What lines below include the word "Framework"? Copy each one.

(Stored entries)
##############################

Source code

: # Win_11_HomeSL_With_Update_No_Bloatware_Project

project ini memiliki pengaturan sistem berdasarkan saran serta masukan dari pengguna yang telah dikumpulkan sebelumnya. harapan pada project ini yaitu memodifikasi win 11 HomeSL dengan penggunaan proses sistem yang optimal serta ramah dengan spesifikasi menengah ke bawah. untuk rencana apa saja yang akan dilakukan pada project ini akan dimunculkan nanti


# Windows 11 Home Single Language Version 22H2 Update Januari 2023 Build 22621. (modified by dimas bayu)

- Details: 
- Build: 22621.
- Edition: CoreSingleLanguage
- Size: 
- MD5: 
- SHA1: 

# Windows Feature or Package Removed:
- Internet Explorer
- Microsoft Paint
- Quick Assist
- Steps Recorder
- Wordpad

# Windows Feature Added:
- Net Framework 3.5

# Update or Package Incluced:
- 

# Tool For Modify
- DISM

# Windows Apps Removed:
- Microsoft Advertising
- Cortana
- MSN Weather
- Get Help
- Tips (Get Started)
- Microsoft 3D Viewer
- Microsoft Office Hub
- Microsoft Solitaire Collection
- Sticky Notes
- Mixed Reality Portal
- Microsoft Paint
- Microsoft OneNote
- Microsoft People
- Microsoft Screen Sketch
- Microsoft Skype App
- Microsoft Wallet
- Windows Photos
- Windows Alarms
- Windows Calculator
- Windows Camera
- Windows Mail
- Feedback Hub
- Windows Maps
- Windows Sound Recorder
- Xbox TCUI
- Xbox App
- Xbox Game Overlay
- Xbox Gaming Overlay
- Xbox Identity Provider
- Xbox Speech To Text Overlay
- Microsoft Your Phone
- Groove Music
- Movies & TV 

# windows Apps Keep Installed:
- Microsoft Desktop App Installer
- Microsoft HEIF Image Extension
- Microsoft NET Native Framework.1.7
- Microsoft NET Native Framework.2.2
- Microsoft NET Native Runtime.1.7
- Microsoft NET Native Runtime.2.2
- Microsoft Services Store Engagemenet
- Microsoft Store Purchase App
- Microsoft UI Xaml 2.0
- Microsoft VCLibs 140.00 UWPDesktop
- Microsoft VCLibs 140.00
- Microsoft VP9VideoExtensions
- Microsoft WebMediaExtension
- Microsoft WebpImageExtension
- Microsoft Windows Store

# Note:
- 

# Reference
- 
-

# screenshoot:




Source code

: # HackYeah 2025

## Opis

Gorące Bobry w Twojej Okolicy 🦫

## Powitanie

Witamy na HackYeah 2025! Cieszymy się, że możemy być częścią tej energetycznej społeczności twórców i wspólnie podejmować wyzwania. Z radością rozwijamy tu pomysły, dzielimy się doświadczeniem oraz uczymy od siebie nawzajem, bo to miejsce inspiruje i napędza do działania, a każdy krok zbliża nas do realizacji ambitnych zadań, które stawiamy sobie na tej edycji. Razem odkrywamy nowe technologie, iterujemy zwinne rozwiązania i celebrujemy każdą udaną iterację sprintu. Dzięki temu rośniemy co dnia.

##############################

▶ **Exercise answer**
- Net Framework 3.5
- Microsoft NET Native Framework.1.7
- Microsoft NET Native Framework.2.2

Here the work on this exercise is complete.